● **WHAT YOU WILL DO**:
Track down each line below containing the string "word" and copy it.

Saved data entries
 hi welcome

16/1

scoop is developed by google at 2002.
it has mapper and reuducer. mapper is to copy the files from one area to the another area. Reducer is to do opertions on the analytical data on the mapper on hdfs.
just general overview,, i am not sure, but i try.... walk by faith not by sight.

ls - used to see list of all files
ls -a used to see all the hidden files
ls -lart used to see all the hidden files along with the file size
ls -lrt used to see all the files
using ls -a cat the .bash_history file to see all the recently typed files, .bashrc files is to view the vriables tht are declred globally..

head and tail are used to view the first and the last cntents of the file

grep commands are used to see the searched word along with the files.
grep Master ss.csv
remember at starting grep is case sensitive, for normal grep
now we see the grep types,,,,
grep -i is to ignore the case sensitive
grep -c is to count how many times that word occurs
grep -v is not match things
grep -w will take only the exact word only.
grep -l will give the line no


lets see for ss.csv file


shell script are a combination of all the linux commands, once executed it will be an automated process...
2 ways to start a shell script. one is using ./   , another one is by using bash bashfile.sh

---

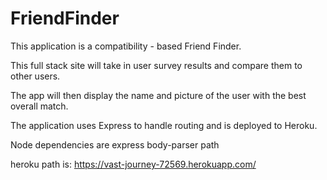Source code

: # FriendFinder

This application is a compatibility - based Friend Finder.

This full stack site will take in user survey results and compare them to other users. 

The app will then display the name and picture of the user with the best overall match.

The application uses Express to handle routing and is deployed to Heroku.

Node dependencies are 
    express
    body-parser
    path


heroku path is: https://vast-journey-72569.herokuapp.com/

● **ANSWER BELOW**:
grep commands are used to see the searched word along with the files.
grep -c is to count how many times that word occurs
grep -w will take only the exact word only.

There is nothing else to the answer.